CRACOLÂNDIA
   Flávio  Saraiva  │     29 de março de 2014   │     10:44  │  0

CRACOLÂNDIASempre questionei como poderia o poderoso Estado de São Paulo permitir o funcionamento da Cracolândia, local de reunião de grande número de traficantes e usuários de crack, no Centro de sua Capital.

Estive lá para conhecer aquela realidade, numa manhã ensolarada, com temperatura amena, observando cerca de 200 usuários – corpos cadavéricos, banguelas, sujos, envoltos por farrapos, em gestual semelhante ao de urubus na carniça, cabeça baixa com olhar fixo para as mãos manipulando a pequena pedra de crack, cachimbo e fósforo. O olhar só é desviado com a chegada de traficantes fornecedores e policiais.

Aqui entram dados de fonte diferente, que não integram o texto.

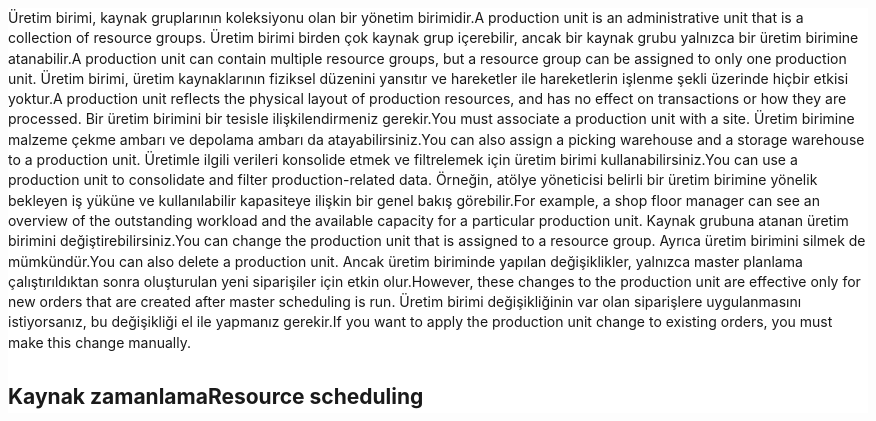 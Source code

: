 <span data-ttu-id="9fbbf-153">Üretim birimi, kaynak gruplarının koleksiyonu olan bir yönetim birimidir.</span><span class="sxs-lookup"><span data-stu-id="9fbbf-153">A production unit is an administrative unit that is a collection of resource groups.</span></span> <span data-ttu-id="9fbbf-154">Üretim birimi birden çok kaynak grup içerebilir, ancak bir kaynak grubu yalnızca bir üretim birimine atanabilir.</span><span class="sxs-lookup"><span data-stu-id="9fbbf-154">A production unit can contain multiple resource groups, but a resource group can be assigned to only one production unit.</span></span> <span data-ttu-id="9fbbf-155">Üretim birimi, üretim kaynaklarının fiziksel düzenini yansıtır ve hareketler ile hareketlerin işlenme şekli üzerinde hiçbir etkisi yoktur.</span><span class="sxs-lookup"><span data-stu-id="9fbbf-155">A production unit reflects the physical layout of production resources, and has no effect on transactions or how they are processed.</span></span> <span data-ttu-id="9fbbf-156">Bir üretim birimini bir tesisle ilişkilendirmeniz gerekir.</span><span class="sxs-lookup"><span data-stu-id="9fbbf-156">You must associate a production unit with a site.</span></span> <span data-ttu-id="9fbbf-157">Üretim birimine malzeme çekme ambarı ve depolama ambarı da atayabilirsiniz.</span><span class="sxs-lookup"><span data-stu-id="9fbbf-157">You can also assign a picking warehouse and a storage warehouse to a production unit.</span></span> <span data-ttu-id="9fbbf-158">Üretimle ilgili verileri konsolide etmek ve filtrelemek için üretim birimi kullanabilirsiniz.</span><span class="sxs-lookup"><span data-stu-id="9fbbf-158">You can use a production unit to consolidate and filter production-related data.</span></span> <span data-ttu-id="9fbbf-159">Örneğin, atölye yöneticisi belirli bir üretim birimine yönelik bekleyen iş yüküne ve kullanılabilir kapasiteye ilişkin bir genel bakış görebilir.</span><span class="sxs-lookup"><span data-stu-id="9fbbf-159">For example, a shop floor manager can see an overview of the outstanding workload and the available capacity for a particular production unit.</span></span> <span data-ttu-id="9fbbf-160">Kaynak grubuna atanan üretim birimini değiştirebilirsiniz.</span><span class="sxs-lookup"><span data-stu-id="9fbbf-160">You can change the production unit that is assigned to a resource group.</span></span> <span data-ttu-id="9fbbf-161">Ayrıca üretim birimini silmek de mümkündür.</span><span class="sxs-lookup"><span data-stu-id="9fbbf-161">You can also delete a production unit.</span></span> <span data-ttu-id="9fbbf-162">Ancak üretim biriminde yapılan değişiklikler, yalnızca master planlama çalıştırıldıktan sonra oluşturulan yeni siparişiler için etkin olur.</span><span class="sxs-lookup"><span data-stu-id="9fbbf-162">However, these changes to the production unit are effective only for new orders that are created after master scheduling is run.</span></span> <span data-ttu-id="9fbbf-163">Üretim birimi değişikliğinin var olan siparişlere uygulanmasını istiyorsanız, bu değişikliği el ile yapmanız gerekir.</span><span class="sxs-lookup"><span data-stu-id="9fbbf-163">If you want to apply the production unit change to existing orders, you must make this change manually.</span></span>

## <a name="resource-scheduling"></a><span data-ttu-id="9fbbf-164">Kaynak zamanlama</span><span class="sxs-lookup"><span data-stu-id="9fbbf-164">Resource scheduling</span></span>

A prefeitura de São Paulo desenvolve na região a Operação de Braços Abertos, com foco na redução de danos aos usuários, dando-lhes a oportunidade de emprego temporário de quatro horas diárias na limpeza das ruas com pagamento de R$ 15, além de hospedagem em local apropriado e tratamento de saúde. O tempo no trabalho e na dormida confinada significa, em visão otimista, menos consumo de droga e diminuição de dano.

No outro lado da rua, o governo do Estado disponibiliza estrutura para encaminhamento de usuários que desejam se submeter a tratamento em unidades especializadas de desintoxicação e libertação da droga.

Vendo imagens anteriores, os resultados dos esforços governamentais já são observados com a retirada dos barracos dos usuários, a coleta do lixo levado e gerado por eles, bem assim, a presença constante da polícia, guarda municipal e profissionais de saúde e assistência social.

Estado e município tentam retomar território perdido pela omissão de governantes que não reagiram ao longo processo de deterioração do Centro da Capital.